“Today there seems to be less demand for blockbusters than there is for focused or targeted content that isn't for everybody….the audience continues to move away from Top 40 music and blockbusters…” (Chris Anderson, 2006, The Long Tail: Why the Future of Business Is Selling Less of More)
When Anderson's Long Tail theory declared the demise of the blockbuster, it was heralded as idea of the year and a brave new world for business.
But in the wake of mega-blockbusters like Star Wars: The Force Awakens, Avengers: Infinity War, Black Panther, and now Avengers: Endgame, the truth of the Long Tail at the cinema appears less certain than ever.
Is the mega-blockbuster movie theater trend here to stay? Or, are these just extreme outliers hiding the true field of money-makers that don’t reach mega-blockbuster status?
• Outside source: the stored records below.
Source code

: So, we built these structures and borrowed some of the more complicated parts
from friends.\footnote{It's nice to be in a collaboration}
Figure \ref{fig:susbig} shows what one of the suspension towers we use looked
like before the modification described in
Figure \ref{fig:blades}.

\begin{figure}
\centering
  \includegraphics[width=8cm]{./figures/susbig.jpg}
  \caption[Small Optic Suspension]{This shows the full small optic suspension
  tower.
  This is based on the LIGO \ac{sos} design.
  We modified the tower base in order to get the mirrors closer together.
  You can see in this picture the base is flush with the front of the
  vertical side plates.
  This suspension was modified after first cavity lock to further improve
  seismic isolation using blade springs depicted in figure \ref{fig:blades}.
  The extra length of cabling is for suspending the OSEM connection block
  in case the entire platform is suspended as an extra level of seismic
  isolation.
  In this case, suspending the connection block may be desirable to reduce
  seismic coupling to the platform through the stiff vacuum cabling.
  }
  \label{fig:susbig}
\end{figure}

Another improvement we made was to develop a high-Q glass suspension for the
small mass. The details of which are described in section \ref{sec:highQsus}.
What’s happening among the most popular movies has profound implications not only for the way movies are consumed but also how theater owners run their operations.
For owners, knowing whether a few mega-blockbusters will drive attendance moving forward guides strategy for everything from staffing to concessions stocking to online ticketing.
The tale of the Long Tail
Long tail theory is named after the long tail that comes from charting the distribution of items (songs, movies, Google search terms) according to popularity.
Typically, the most popular items are outsized in their popularity. These are the hits we lavish praise and attention on. They win the awards. They make the top-seller lists. Everyone knows and talks about them.
Popularity quickly tapers off for the mass of non-hits, the “everything else”. And this tail can go on indefinitely.
Businesses, like the rest of us, might be so captivated by the hits that they overlook the business potential of the long tail. As Anderson put it,
“What if the non-hits—from healthy niche product to outright misses—all together added up to a market as big as, if not bigger than, the hits themselves?”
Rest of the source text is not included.